## Problem to work on
Starting at the top line, print the entries below exactly as they are and skip every picture.
┌─ Provided information
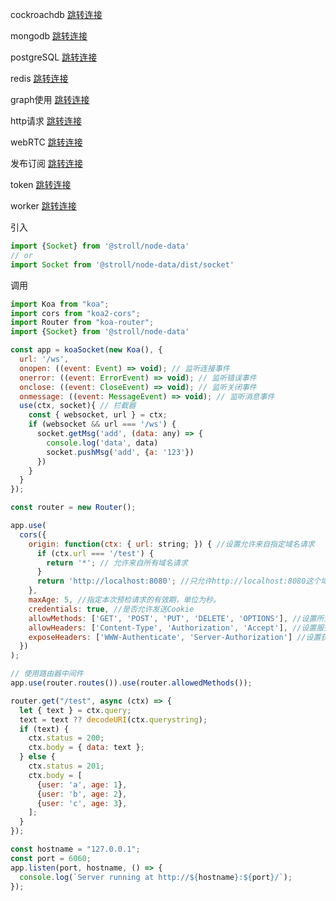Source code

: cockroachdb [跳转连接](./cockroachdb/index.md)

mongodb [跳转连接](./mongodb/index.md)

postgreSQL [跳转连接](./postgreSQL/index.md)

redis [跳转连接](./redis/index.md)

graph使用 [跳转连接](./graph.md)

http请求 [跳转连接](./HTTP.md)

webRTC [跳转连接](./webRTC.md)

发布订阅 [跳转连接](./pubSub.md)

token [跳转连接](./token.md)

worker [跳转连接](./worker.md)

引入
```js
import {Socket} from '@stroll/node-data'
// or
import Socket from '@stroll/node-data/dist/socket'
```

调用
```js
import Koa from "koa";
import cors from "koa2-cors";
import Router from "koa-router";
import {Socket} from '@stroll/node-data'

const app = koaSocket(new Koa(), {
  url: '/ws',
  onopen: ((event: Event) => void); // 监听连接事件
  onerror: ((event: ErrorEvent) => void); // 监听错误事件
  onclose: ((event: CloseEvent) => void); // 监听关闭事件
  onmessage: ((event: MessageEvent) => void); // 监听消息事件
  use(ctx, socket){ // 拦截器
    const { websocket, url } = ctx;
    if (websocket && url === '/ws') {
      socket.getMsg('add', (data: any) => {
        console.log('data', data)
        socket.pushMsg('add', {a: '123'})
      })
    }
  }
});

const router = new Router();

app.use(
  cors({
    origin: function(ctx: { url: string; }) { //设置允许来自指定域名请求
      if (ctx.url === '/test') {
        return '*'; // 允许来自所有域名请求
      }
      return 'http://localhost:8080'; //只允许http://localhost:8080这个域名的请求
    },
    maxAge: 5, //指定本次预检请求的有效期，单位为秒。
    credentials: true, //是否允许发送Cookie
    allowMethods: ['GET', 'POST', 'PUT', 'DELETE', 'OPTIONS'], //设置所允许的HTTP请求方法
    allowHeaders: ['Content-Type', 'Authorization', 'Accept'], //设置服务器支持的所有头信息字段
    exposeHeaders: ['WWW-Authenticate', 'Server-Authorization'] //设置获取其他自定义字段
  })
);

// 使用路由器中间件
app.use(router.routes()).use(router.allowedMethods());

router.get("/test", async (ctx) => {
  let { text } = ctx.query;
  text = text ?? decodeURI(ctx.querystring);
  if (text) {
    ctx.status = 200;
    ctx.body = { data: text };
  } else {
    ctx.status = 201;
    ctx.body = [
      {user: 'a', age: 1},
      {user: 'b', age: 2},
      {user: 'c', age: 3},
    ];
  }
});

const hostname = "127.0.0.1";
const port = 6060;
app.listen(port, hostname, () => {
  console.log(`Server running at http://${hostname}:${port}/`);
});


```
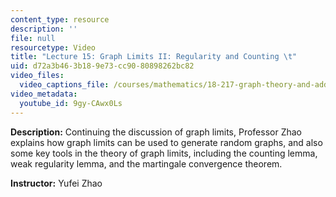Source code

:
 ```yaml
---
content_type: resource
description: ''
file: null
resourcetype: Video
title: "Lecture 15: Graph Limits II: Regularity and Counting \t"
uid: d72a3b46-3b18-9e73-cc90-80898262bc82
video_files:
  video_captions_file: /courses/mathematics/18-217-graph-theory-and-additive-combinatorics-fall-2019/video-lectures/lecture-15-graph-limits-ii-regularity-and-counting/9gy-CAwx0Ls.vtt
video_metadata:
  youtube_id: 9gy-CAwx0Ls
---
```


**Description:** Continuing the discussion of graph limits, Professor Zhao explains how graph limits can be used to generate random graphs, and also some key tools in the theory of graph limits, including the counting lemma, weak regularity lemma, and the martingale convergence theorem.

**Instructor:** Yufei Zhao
└─
## Result below
Source code

: cockroachdb [跳转连接](./cockroachdb/index.md)

mongodb [跳转连接](./mongodb/index.md)

postgreSQL [跳转连接](./postgreSQL/index.md)

redis [跳转连接](./redis/index.md)

graph使用 [跳转连接](./graph.md)

http请求 [跳转连接](./HTTP.md)

webRTC [跳转连接](./webRTC.md)

发布订阅 [跳转连接](./pubSub.md)

token [跳转连接](./token.md)

worker [跳转连接](./worker.md)

引入
```js
import {Socket} from '@stroll/node-data'
// or
import Socket from '@stroll/node-data/dist/socket'
```

调用
```js
import Koa from "koa";
import cors from "koa2-cors";
import Router from "koa-router";
import {Socket} from '@stroll/node-data'

const app = koaSocket(new Koa(), {
  url: '/ws',
  onopen: ((event: Event) => void); // 监听连接事件
  onerror: ((event: ErrorEvent) => void); // 监听错误事件
  onclose: ((event: CloseEvent) => void); // 监听关闭事件
  onmessage: ((event: MessageEvent) => void); // 监听消息事件
  use(ctx, socket){ // 拦截器
    const { websocket, url } = ctx;
    if (websocket && url === '/ws') {
      socket.getMsg('add', (data: any) => {
        console.log('data', data)
        socket.pushMsg('add', {a: '123'})
      })
    }
  }
});

const router = new Router();

app.use(
  cors({
    origin: function(ctx: { url: string; }) { //设置允许来自指定域名请求
      if (ctx.url === '/test') {
        return '*'; // 允许来自所有域名请求
      }
      return 'http://localhost:8080'; //只允许http://localhost:8080这个域名的请求
    },
    maxAge: 5, //指定本次预检请求的有效期，单位为秒。
    credentials: true, //是否允许发送Cookie
    allowMethods: ['GET', 'POST', 'PUT', 'DELETE', 'OPTIONS'], //设置所允许的HTTP请求方法
    allowHeaders: ['Content-Type', 'Authorization', 'Accept'], //设置服务器支持的所有头信息字段
    exposeHeaders: ['WWW-Authenticate', 'Server-Authorization'] //设置获取其他自定义字段
  })
);

// 使用路由器中间件
app.use(router.routes()).use(router.allowedMethods());

router.get("/test", async (ctx) => {
  let { text } = ctx.query;
  text = text ?? decodeURI(ctx.querystring);
  if (text) {
    ctx.status = 200;
    ctx.body = { data: text };
  } else {
    ctx.status = 201;
    ctx.body = [
      {user: 'a', age: 1},
      {user: 'b', age: 2},
      {user: 'c', age: 3},
    ];
  }
});

const hostname = "127.0.0.1";
const port = 6060;
app.listen(port, hostname, () => {
  console.log(`Server running at http://${hostname}:${port}/`);
});


```
Source code

:
 ```yaml
---
content_type: resource
description: ''
file: null
resourcetype: Video
title: "Lecture 15: Graph Limits II: Regularity and Counting \t"
uid: d72a3b46-3b18-9e73-cc90-80898262bc82
video_files:
  video_captions_file: /courses/mathematics/18-217-graph-theory-and-additive-combinatorics-fall-2019/video-lectures/lecture-15-graph-limits-ii-regularity-and-counting/9gy-CAwx0Ls.vtt
video_metadata:
  youtube_id: 9gy-CAwx0Ls
---
```


**Description:** Continuing the discussion of graph limits, Professor Zhao explains how graph limits can be used to generate random graphs, and also some key tools in the theory of graph limits, including the counting lemma, weak regularity lemma, and the martingale convergence theorem.

**Instructor:** Yufei Zhao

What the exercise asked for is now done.